**ACTIVITY**
Which lines of the entries hold the string "case"? Copy each one.

**MATERIAL FOR THIS EXERCISE**
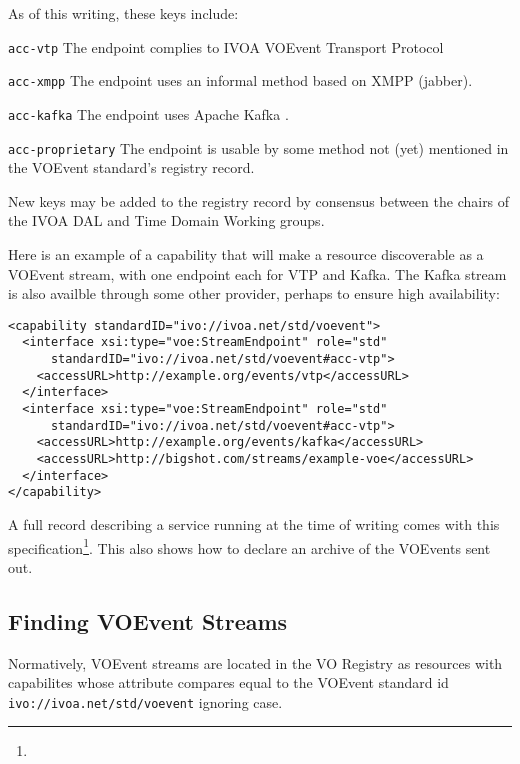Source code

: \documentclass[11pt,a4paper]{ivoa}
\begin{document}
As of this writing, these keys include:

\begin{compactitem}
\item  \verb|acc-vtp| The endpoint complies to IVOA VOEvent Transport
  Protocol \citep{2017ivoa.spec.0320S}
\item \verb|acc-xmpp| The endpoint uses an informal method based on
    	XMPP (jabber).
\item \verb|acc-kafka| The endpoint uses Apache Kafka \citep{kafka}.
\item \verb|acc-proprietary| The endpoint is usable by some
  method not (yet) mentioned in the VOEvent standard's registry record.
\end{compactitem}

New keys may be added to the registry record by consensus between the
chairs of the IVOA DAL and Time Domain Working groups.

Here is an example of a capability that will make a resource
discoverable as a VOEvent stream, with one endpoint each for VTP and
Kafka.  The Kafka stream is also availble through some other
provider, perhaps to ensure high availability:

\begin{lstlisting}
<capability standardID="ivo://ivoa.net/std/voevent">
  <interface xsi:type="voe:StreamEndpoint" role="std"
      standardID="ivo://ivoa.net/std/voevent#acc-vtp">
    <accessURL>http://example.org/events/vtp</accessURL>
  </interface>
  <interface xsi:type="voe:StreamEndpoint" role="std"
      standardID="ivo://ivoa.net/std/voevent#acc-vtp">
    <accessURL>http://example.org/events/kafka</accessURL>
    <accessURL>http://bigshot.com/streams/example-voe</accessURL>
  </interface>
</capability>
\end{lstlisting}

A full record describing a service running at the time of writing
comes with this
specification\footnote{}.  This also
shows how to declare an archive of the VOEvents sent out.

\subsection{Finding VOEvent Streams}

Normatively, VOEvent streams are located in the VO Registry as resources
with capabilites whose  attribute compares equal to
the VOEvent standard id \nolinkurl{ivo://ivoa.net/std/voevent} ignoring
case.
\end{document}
--
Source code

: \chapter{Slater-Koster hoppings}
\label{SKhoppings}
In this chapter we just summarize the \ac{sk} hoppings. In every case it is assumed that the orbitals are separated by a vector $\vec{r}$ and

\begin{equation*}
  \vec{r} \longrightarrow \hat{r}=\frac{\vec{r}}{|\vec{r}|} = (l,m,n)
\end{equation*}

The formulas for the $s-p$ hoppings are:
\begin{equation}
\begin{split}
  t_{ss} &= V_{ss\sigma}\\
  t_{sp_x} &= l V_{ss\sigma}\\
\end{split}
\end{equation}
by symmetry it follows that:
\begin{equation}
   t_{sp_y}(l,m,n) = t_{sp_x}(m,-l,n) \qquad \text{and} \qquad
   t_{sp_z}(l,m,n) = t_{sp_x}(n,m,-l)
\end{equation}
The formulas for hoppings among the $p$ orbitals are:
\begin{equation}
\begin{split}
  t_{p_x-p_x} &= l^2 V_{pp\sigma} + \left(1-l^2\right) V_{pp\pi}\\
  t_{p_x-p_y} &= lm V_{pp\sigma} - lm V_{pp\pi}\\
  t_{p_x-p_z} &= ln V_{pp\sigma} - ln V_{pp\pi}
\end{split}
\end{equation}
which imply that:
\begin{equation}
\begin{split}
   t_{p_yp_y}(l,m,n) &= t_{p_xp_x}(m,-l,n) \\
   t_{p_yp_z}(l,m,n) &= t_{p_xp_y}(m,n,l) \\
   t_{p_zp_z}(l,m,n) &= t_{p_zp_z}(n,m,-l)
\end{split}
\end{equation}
--
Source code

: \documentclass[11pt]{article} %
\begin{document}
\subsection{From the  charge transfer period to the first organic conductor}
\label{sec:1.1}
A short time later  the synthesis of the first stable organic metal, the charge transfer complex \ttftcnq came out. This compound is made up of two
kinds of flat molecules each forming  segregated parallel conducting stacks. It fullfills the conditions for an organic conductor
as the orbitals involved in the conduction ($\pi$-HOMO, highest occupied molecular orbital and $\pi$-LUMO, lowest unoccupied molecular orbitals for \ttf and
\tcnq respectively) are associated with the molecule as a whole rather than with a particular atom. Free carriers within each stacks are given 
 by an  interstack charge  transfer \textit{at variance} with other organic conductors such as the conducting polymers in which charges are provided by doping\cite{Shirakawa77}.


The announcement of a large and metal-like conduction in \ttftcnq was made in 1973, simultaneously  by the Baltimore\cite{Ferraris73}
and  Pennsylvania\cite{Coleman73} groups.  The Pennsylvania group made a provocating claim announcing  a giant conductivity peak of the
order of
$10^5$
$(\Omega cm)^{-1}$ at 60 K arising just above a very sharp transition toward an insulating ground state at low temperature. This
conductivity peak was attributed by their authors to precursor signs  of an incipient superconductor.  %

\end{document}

**EXERCISE ANSWER**
case.
In this chapter we just summarize the \ac{sk} hoppings. In every case it is assumed that the orbitals are separated by a vector $\vec{r}$ and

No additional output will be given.